DIRECTIONS FOR THIS TASK: Scan the entries that follow for the word "value", then report every line in which it appears.

EXTRACTED MATERIAL:

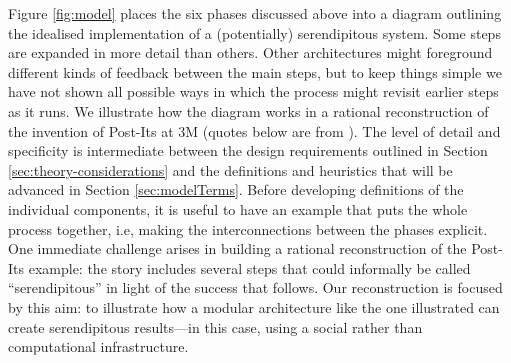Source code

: Figure \ref{fig:model} places the six phases discussed above into a
diagram outlining the idealised implementation of a (potentially)
serendipitous system.  Some steps are expanded in more detail than
others.  Other architectures might foreground different kinds
of feedback between the main steps, but to keep things simple we
have not shown all possible ways in which the process might revisit
earlier steps as it runs.
We illustrate how the diagram works in a rational reconstruction
of the invention of Post-Its\textsuperscript{\textregistered} at 3M
(quotes below are from \citet{FT3M}).
The level of detail and specificity is intermediate between the design
requirements outlined in Section \ref{sec:theory-considerations} and
the definitions and heuristics that will be advanced in Section
\ref{sec:modelTerms}.  Before developing definitions of the individual
components, it is useful to have an example that puts
the whole process together, i.e, making the interconnections between
the phases explicit.
One immediate challenge arises in building a rational reconstruction of
the Post-Its\textsuperscript{\textregistered} example: the
story includes several steps that could informally be called
``serendipitous'' in light of the success that follows. Our reconstruction
is focused by this aim: to illustrate how a modular architecture
like the one illustrated can create serendipitous results---in this
case, using a social rather than computational infrastructure.
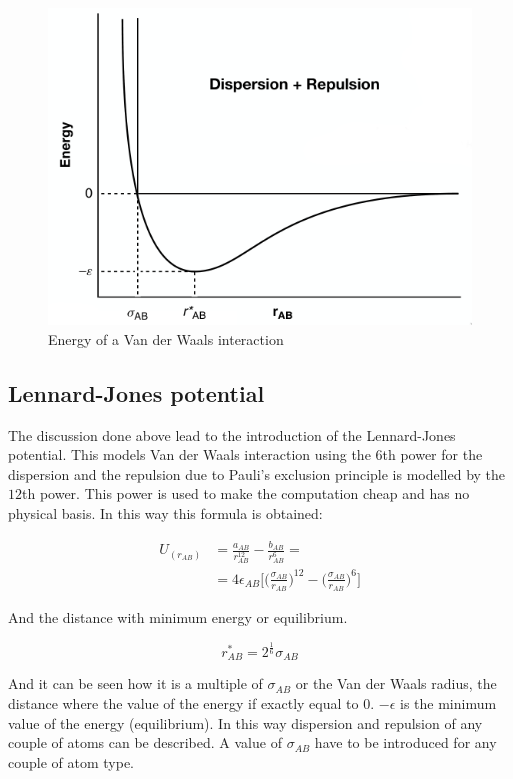 \begin{figure}[H]
	\includegraphics[width=\textwidth]{van-der-waals}
	\caption{Energy of a Van der Waals interaction}
	\label{fig:van-der-waals}
\end{figure}

	\subsection{Lennard-Jones potential}
	The discussion done above lead to the introduction of the Lennard-Jones potential.
	This models Van der Waals interaction using the $6$th power for the dispersion and the repulsion due to Pauli's exclusion principle is modelled by the $12$th power.
	This power is used to make the computation cheap and has no physical basis.
	In this way this formula is obtained:

	\begin{align*}
		U_(r_{AB}) &= \frac{a_{AB}}{r^{12}_{AB}}-\frac{b_{AB}}{r^6_{AB}}=\\
							 &= 4\epsilon_{AB}\biggl[\biggl(\frac{\sigma_{AB}}{r_{AB}}\biggr)^{12}-\biggl(\frac{\sigma_{AB}}{r_{AB}}\biggr)^6\biggr]
	\end{align*}

	And the distance with minimum energy or equilibrium.

	$$r^*_{AB} = 2^{\frac{1}{6}}\sigma_{AB}$$

	And it can be seen how it is a multiple of $\sigma_{AB}$ or the Van der Waals radius, the distance where the value of the energy if exactly equal to $0$.
	$-\epsilon$ is the minimum value of the energy (equilibrium).
	In this way dispersion and repulsion of any couple of atoms can be described.
	A value of $\sigma_{AB}$ have to be introduced for any couple of atom type.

SOLUTION:
	And it can be seen how it is a multiple of $\sigma_{AB}$ or the Van der Waals radius, the distance where the value of the energy if exactly equal to $0$.
	$-\epsilon$ is the minimum value of the energy (equilibrium).
	A value of $\sigma_{AB}$ have to be introduced for any couple of atom type.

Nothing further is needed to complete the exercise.